NASA and Lawrence Livermore National Laboratory examine a spacecraft idea that could slam or nuke the gigantic asteroid called Bennu off an Earth-affecting way.
Asteroids speed by Earth constantly without harming it, however, we have some legit reasons to stress over the asteroid called Bennu, which right now has a 1 of every 2,700 possibilities of smacking into our planet in 2135.
There’s no compelling reason to go nuts yet, be that as it may. Lawrence Livermore National Laboratory (LLNL), NASA and the National Nuclear Security Administration are working on it, and they’re pondering using a major Hammer.
What is Hammer?
Hammer means “Hypervelocity Asteroid Mitigation Mission for Emergency Response,” which is an amazing name all alone if you’re asking us. Hammer’s just an idea right now, yet in the event that it’s being developed, it would be a 30-foot-tall (9 meters), 8.8-ton spacecraft that could go about as either an asteroid battering ram or as a delivery vehicle for an atomic tool. We should call it the “nudge or nuke” alternative.
What is Bennu?
Bennu is a brute, as indicated by the national lab. It’s 1,664 times as substantial as the Titanic and measures about five football fields in diameter. On the off chance that it hit Earth, the effect would release 80,000 times the energy of the nuclear bomb utilized on Hiroshima in 1945. We’ll let that sync.

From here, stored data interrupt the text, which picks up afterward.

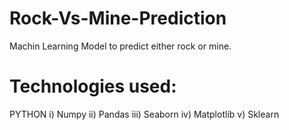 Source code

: # Rock-Vs-Mine-Prediction
 Machin Learning Model to predict either rock or mine.

# Technologies used:
  PYTHON 
    i) Numpy
   ii) Pandas
  iii) Seaborn
   iv) Matplotlib
    v) Sklearn
  
 #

How are they going to take care of this?
Hammer is intended to be launched utilizing NASA’s Delta IV Heavy rocket. Analysts at Lawrence Livermore wrote a paper that assesses the alternatives for utilizing the spacecraft to effectively urge Bennu to redirect from Earth.
The analysts said that smashing the asteroid to change its course would be perfect, yet it would be a “delicate nudge” that doesn’t make it break down for good. It’s an entangled suggestion.